DATA SUPPLIED section start

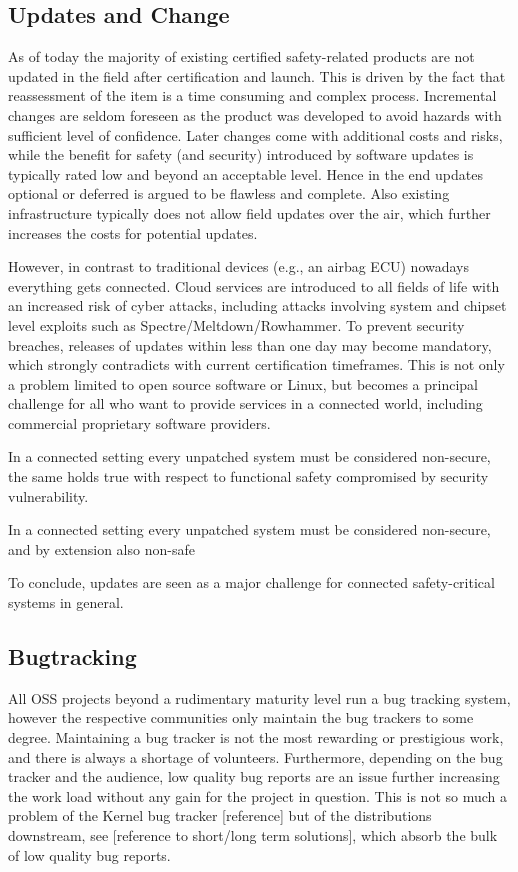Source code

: \documentclass[12pt]{ElisaPaper}
\begin{document}
\subsection{Updates and Change}
\label{ssec:Updates and Change}
As of today the majority of existing certified safety-related products are not updated in the field after certification and launch.
This is driven by the fact that reassessment of the item is a time consuming and complex process.
Incremental changes are seldom foreseen as the product was developed to avoid hazards with sufficient level of confidence.
Later changes come with additional costs and risks, while the benefit for safety (and security) introduced by software updates is typically rated low and beyond an acceptable level.
Hence in the end updates optional or deferred is argued to be flawless and complete.
Also existing infrastructure typically does not allow field updates over the air, which further increases the costs for potential updates. 

However, in contrast to traditional devices (e.g., an airbag ECU) nowadays everything gets connected.
Cloud services are introduced to all fields of life with an increased risk of cyber attacks, including attacks involving system and chipset level exploits such as  Spectre/Meltdown/Rowhammer. 
To prevent security breaches, releases of updates within less than one day may become mandatory, which strongly contradicts with current certification timeframes.
This is not only a problem limited to open source software or Linux, but becomes a principal challenge for all who want to provide services in a connected world, including commercial proprietary software providers.

In a connected setting every unpatched system must be considered non-secure, the same holds true with respect to functional safety compromised by security vulnerability.

In a connected setting every unpatched system must be considered non-secure, and by extension also non-safe

To conclude, updates are seen as a major challenge for connected safety-critical systems in general.


\subsection{Bugtracking}
All OSS projects beyond a rudimentary maturity level run a bug tracking system, however the respective communities only maintain the bug trackers to some degree.
Maintaining a bug tracker is not the most rewarding or prestigious work, and there is always a shortage of volunteers.
Furthermore, depending on the bug tracker and the audience, low quality bug reports are an issue further increasing the work load without any gain for the project in question.
This is not so much a problem of the Kernel bug tracker [reference] but of the distributions downstream, see [reference to short/long term solutions], which absorb the bulk of low quality bug reports.
\end{document}
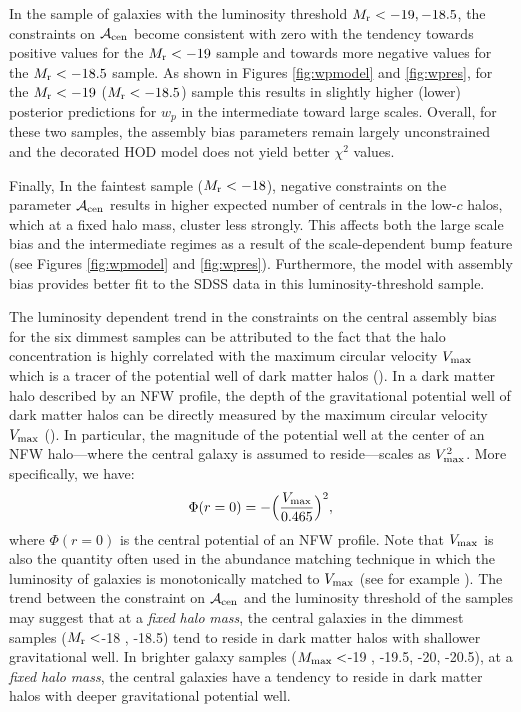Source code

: \documentclass[12pt, preprint]{aastex}
\newcommand{\beq}{\begin{equation}}
\newcommand{\eeq}{\end{equation}}
\newcommand{\acen}{\mathcal{A}_{\rm cen}}
\begin{document}
In the sample of galaxies with the luminosity threshold $M_{\rm r} < -19, -18.5$, the constraints on $\acen$ become consistent with zero with the tendency towards positive values for the $M_{\rm r}<-19$ sample and towards more negative values for the $M_{\rm r }<-18.5$ sample. As shown in Figures \ref{fig:wpmodel} and \ref{fig:wpres}, for the $M_{\rm r}<-19$ ($M_{\rm r}<-18.5$) sample this results in slightly higher (lower) posterior predictions for $w_{p}$ in the intermediate toward large scales. Overall, for these two samples, the assembly bias parameters remain largely unconstrained and the decorated HOD model does not yield better $\chi^{2}$ values. 

Finally, In the faintest sample ($M_{\rm r} < -18$), negative constraints on the parameter $\acen$ results in higher expected number of centrals in the low-$c$ halos, which at a fixed halo mass, cluster less strongly. This affects both the large scale bias and the intermediate regimes as a result of the scale-dependent bump feature (see Figures \ref{fig:wpmodel} and \ref{fig:wpres}). Furthermore, the model with assembly bias provides better fit to the SDSS data in this luminosity-threshold sample. 

The luminosity dependent trend in the constraints on the central assembly bias for the six dimmest samples can be attributed to the fact that the halo concentration is highly correlated with the maximum circular velocity $V_{\rm max}$ which is a tracer of the potential well of dark matter halos (\citealt{prada2012}). In a dark matter halo described by an NFW profile, the depth of the gravitational potential well of dark matter halos can be directly measured by the maximum circular velocity $V_{\rm max}$ (\citealt{vmax_potential}). In particular, the magnitude of the potential well at the center of an NFW halo---where the central galaxy is assumed to reside---scales as $V_{\rm max}^{2}$. More specifically, we have:
\beq
\Phi(r=0) = -\Big(\frac{V_{\rm max}}{0.465}\Big)^{2},
\eeq
 where $\Phi(r=0)$ is the central potential of an NFW profile. Note that $V_{\rm max}$ is also the quantity often used in the abundance matching technique in which the luminosity of galaxies is monotonically matched to $V_{\rm max}$ (see for example \citealt{reddick2013,lehman2015, hod_vs_sham, halodemographic}). The trend between the constraint on $\acen$ and the luminosity threshold of the samples may suggest that at a \emph{fixed} \emph{halo} \emph{mass}, the central galaxies in the dimmest samples ($M_{\rm r}<$-18 , -18.5) tend to reside in dark matter halos with shallower gravitational well. In brighter galaxy samples ($M_{\rm max}<$-19 , -19.5, -20, -20.5), at a \emph{fixed} \emph{halo} \emph{mass}, the central galaxies have a tendency to reside in dark matter halos with deeper gravitational potential well. 
\end{document}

DATA SUPPLIED section end

Every line above goes into your copy exactly; no images go in.

OUTPUT OF THE EXERCISE:
Source code

: \documentclass[12pt]{ElisaPaper}
\begin{document}
\subsection{Updates and Change}
\label{ssec:Updates and Change}
As of today the majority of existing certified safety-related products are not updated in the field after certification and launch.
This is driven by the fact that reassessment of the item is a time consuming and complex process.
Incremental changes are seldom foreseen as the product was developed to avoid hazards with sufficient level of confidence.
Later changes come with additional costs and risks, while the benefit for safety (and security) introduced by software updates is typically rated low and beyond an acceptable level.
Hence in the end updates optional or deferred is argued to be flawless and complete.
Also existing infrastructure typically does not allow field updates over the air, which further increases the costs for potential updates. 

However, in contrast to traditional devices (e.g., an airbag ECU) nowadays everything gets connected.
Cloud services are introduced to all fields of life with an increased risk of cyber attacks, including attacks involving system and chipset level exploits such as  Spectre/Meltdown/Rowhammer. 
To prevent security breaches, releases of updates within less than one day may become mandatory, which strongly contradicts with current certification timeframes.
This is not only a problem limited to open source software or Linux, but becomes a principal challenge for all who want to provide services in a connected world, including commercial proprietary software providers.

In a connected setting every unpatched system must be considered non-secure, the same holds true with respect to functional safety compromised by security vulnerability.

In a connected setting every unpatched system must be considered non-secure, and by extension also non-safe

To conclude, updates are seen as a major challenge for connected safety-critical systems in general.


\subsection{Bugtracking}
All OSS projects beyond a rudimentary maturity level run a bug tracking system, however the respective communities only maintain the bug trackers to some degree.
Maintaining a bug tracker is not the most rewarding or prestigious work, and there is always a shortage of volunteers.
Furthermore, depending on the bug tracker and the audience, low quality bug reports are an issue further increasing the work load without any gain for the project in question.
This is not so much a problem of the Kernel bug tracker [reference] but of the distributions downstream, see [reference to short/long term solutions], which absorb the bulk of low quality bug reports.
\end{document}
Source code

: \documentclass[12pt, preprint]{aastex}
\newcommand{\beq}{\begin{equation}}
\newcommand{\eeq}{\end{equation}}
\newcommand{\acen}{\mathcal{A}_{\rm cen}}
\begin{document}
In the sample of galaxies with the luminosity threshold $M_{\rm r} < -19, -18.5$, the constraints on $\acen$ become consistent with zero with the tendency towards positive values for the $M_{\rm r}<-19$ sample and towards more negative values for the $M_{\rm r }<-18.5$ sample. As shown in Figures \ref{fig:wpmodel} and \ref{fig:wpres}, for the $M_{\rm r}<-19$ ($M_{\rm r}<-18.5$) sample this results in slightly higher (lower) posterior predictions for $w_{p}$ in the intermediate toward large scales. Overall, for these two samples, the assembly bias parameters remain largely unconstrained and the decorated HOD model does not yield better $\chi^{2}$ values. 

Finally, In the faintest sample ($M_{\rm r} < -18$), negative constraints on the parameter $\acen$ results in higher expected number of centrals in the low-$c$ halos, which at a fixed halo mass, cluster less strongly. This affects both the large scale bias and the intermediate regimes as a result of the scale-dependent bump feature (see Figures \ref{fig:wpmodel} and \ref{fig:wpres}). Furthermore, the model with assembly bias provides better fit to the SDSS data in this luminosity-threshold sample. 

The luminosity dependent trend in the constraints on the central assembly bias for the six dimmest samples can be attributed to the fact that the halo concentration is highly correlated with the maximum circular velocity $V_{\rm max}$ which is a tracer of the potential well of dark matter halos (\citealt{prada2012}). In a dark matter halo described by an NFW profile, the depth of the gravitational potential well of dark matter halos can be directly measured by the maximum circular velocity $V_{\rm max}$ (\citealt{vmax_potential}). In particular, the magnitude of the potential well at the center of an NFW halo---where the central galaxy is assumed to reside---scales as $V_{\rm max}^{2}$. More specifically, we have:
\beq
\Phi(r=0) = -\Big(\frac{V_{\rm max}}{0.465}\Big)^{2},
\eeq
 where $\Phi(r=0)$ is the central potential of an NFW profile. Note that $V_{\rm max}$ is also the quantity often used in the abundance matching technique in which the luminosity of galaxies is monotonically matched to $V_{\rm max}$ (see for example \citealt{reddick2013,lehman2015, hod_vs_sham, halodemographic}). The trend between the constraint on $\acen$ and the luminosity threshold of the samples may suggest that at a \emph{fixed} \emph{halo} \emph{mass}, the central galaxies in the dimmest samples ($M_{\rm r}<$-18 , -18.5) tend to reside in dark matter halos with shallower gravitational well. In brighter galaxy samples ($M_{\rm max}<$-19 , -19.5, -20, -20.5), at a \emph{fixed} \emph{halo} \emph{mass}, the central galaxies have a tendency to reside in dark matter halos with deeper gravitational potential well. 
\end{document}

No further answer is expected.